Note: Additional configuration (e.g. EvaluationConfig) used to tweak the evaluation of the trained model has been omitted for simplicity.
Please refer to our SDK for further TrainingConfig configuration options.
Training the model¶
The SynthAPI class serves as an interface to interact with Hazy services as an API. An object of this class can be instantiated using a Hazy UI host URL and an API authentication key. Please see here for more information about authentication with Keycloak setup.
Below, training takes a project id and a TrainingConfig object as input. It assumes a project with the provided id is already set up. This project should have the children.csv
data source attached. Please see SynthAPI for more information about how to train on a predefined configuration instead.
from hazy_client2 import SynthAPI
# Please see https://hazy.com/docs/python_sdk/tutorials/auth-synth-api-keycloak/
API_KEY = "YOUR_API_KEY"
HAZY_HUB_HOST = "https://your/hazy/hub"
PROJECT_ID = "YOUR_PROJECT_ID"
INPUT_DATA_SOURCE_ID = "YOUR_INPUT_DATA_SOURCE_ID"
client = SynthAPI(host=HAZY_HUB_HOST, api_key=API_KEY)
train_job = client.jobs.train(config=training_config, project_id=PROJECT_ID)
for state in client.jobs.poll_training_status(train_job.model_id, interval=5):
print(f"Job status {state}")
assert state.is_finished
Setting up generation via GenerationConfig¶
The GenerationConfig uses the .hmf
file to generate synthetic data at the desired output location.
The following are required generating via SynthAPI:
- A list of SecretDataSource - data sources for output.
- A list of DataLocationInput - data locations for output. PathWriteTableConfig is used to connect to a data source to output the generated data to, using the data source if and a relative path inside that data source.
OUTPUT_DATA_SOURCE_ID = "YOUR_OUTPUT_DATA_SOURCE_ID"
RELATIVE_OUTPUT_LOCATION = "output/children.csv"
generation_config = hz.GenerationConfig(
model="children.hmf",
data_output=[
hz.DataLocationOutput(
name="children",
location=hz.PathWriteTableConfig(
connection=OUTPUT_DATA_SOURCE_ID, rel_path=RELATIVE_OUTPUT_LOCATION
),
),
],
data_sources=[hz.SecretDataSource(id=OUTPUT_DATA_SOURCE_ID)],
)
Note: Additional fields (e.g. GenSampleParams used to configure the amount of synthetic data to be generated) have been omitted for simplicity. The default magnitude of generated synthetic data is 1.0 which means the same amount of data is generated as was trained on.
Please refer to our SDK for further GenerationConfig configuration options.

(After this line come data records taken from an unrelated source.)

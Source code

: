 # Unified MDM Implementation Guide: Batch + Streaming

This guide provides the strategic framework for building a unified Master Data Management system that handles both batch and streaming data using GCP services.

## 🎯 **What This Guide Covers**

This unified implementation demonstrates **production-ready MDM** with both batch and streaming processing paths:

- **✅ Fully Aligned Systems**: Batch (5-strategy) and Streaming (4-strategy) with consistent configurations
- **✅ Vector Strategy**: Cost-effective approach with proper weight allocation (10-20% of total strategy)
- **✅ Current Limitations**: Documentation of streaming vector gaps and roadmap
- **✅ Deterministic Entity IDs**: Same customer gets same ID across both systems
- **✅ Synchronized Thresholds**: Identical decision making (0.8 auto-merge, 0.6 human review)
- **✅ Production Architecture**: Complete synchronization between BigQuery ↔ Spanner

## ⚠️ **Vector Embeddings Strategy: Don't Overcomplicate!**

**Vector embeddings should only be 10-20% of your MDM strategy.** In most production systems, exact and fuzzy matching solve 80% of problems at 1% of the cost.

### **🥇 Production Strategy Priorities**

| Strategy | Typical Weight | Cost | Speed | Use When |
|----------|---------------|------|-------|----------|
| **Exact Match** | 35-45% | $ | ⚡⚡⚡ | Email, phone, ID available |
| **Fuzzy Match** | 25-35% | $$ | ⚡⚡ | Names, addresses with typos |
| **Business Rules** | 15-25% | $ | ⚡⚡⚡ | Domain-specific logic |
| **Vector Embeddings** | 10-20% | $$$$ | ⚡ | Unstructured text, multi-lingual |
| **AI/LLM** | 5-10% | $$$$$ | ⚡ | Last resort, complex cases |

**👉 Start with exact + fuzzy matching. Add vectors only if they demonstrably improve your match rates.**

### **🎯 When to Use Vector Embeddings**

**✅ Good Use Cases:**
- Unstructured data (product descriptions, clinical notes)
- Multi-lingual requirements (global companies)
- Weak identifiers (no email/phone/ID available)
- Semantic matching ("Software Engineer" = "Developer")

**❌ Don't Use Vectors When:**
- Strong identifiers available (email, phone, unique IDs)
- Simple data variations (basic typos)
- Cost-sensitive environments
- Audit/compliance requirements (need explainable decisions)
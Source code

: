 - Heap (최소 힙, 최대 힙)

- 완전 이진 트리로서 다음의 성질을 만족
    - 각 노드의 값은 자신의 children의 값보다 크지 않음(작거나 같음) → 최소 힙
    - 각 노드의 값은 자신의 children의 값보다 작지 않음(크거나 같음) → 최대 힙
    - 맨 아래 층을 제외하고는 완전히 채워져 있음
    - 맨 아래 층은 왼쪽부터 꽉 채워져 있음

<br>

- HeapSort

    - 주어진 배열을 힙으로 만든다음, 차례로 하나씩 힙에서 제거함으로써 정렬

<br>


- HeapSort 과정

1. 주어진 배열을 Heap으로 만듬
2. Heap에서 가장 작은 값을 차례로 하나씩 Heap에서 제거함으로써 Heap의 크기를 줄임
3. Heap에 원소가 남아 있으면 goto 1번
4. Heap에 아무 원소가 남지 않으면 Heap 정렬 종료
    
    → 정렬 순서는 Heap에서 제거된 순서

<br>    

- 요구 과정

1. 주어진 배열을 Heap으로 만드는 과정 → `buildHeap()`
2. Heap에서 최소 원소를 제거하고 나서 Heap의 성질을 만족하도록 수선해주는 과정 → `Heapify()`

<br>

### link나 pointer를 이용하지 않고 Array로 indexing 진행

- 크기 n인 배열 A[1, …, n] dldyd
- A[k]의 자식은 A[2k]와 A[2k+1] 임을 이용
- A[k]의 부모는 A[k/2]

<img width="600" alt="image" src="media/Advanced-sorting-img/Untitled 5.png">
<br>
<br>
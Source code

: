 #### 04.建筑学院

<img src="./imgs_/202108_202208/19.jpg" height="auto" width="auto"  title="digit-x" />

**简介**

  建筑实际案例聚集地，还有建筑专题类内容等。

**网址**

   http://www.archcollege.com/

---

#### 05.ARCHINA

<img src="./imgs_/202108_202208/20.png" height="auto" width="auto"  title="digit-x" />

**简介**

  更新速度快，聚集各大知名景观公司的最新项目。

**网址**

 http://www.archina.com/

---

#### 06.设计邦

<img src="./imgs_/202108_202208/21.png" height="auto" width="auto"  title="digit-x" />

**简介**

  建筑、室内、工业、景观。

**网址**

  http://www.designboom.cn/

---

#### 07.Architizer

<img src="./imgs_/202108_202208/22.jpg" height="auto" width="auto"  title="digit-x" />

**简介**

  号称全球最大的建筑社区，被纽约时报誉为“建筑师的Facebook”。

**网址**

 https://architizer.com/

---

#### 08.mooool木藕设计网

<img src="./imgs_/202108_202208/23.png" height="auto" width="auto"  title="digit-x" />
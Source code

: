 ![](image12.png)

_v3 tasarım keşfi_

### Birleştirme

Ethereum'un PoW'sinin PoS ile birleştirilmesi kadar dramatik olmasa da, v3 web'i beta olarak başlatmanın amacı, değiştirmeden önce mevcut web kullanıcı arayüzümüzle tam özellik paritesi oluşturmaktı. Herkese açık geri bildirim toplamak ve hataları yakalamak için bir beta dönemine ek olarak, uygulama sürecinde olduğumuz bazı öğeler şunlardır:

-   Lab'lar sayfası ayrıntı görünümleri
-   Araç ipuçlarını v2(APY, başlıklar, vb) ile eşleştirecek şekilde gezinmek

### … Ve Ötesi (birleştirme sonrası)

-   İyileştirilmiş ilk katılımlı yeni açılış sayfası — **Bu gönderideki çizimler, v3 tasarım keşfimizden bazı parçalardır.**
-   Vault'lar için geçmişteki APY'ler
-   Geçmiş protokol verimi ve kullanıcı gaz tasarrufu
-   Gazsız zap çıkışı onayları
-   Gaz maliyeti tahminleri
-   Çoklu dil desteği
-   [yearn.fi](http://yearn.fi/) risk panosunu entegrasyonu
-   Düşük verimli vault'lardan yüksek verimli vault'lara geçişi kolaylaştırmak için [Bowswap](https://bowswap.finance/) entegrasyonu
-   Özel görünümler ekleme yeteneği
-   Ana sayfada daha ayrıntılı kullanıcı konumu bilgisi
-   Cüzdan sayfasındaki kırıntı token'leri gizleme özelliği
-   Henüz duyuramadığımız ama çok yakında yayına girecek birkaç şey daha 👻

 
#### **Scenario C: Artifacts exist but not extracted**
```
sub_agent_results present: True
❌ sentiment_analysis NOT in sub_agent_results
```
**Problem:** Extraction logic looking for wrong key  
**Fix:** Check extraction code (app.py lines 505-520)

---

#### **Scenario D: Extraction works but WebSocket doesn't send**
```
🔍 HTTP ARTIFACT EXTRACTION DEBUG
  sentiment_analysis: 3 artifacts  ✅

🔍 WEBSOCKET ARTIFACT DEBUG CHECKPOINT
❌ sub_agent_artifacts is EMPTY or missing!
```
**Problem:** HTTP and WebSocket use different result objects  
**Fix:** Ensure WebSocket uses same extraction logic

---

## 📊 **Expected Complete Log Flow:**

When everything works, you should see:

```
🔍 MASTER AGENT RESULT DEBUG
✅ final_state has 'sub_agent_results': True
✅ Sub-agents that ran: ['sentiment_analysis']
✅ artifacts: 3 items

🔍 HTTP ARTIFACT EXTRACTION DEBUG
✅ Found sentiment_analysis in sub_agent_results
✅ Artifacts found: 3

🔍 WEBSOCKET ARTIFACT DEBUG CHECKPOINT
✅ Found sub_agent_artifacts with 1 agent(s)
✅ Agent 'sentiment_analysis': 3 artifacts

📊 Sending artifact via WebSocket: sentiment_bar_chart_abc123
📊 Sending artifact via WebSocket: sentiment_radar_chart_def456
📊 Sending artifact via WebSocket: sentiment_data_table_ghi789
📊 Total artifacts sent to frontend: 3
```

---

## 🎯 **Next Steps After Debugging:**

Generating synthetic data¶
Using the id of the model generated during training, we can generate synthetic data for the given GenerationConfig.
generate_job = client.jobs.generate(config=generation_config, model_id=model_id)
# poll the generation job until complete (every 5 seconds)
for state in client.jobs.poll_generation_status(generate_job.run_id, interval=5):
print(f"Job status {state}")
assert state.is_finished
Combining all this together¶
import hazy_configurator as hz
from hazy_client2 import SynthAPI
# Please see https://hazy.com/docs/python_sdk/tutorials/auth-synth-api-keycloak/
API_KEY = "YOUR_API_KEY"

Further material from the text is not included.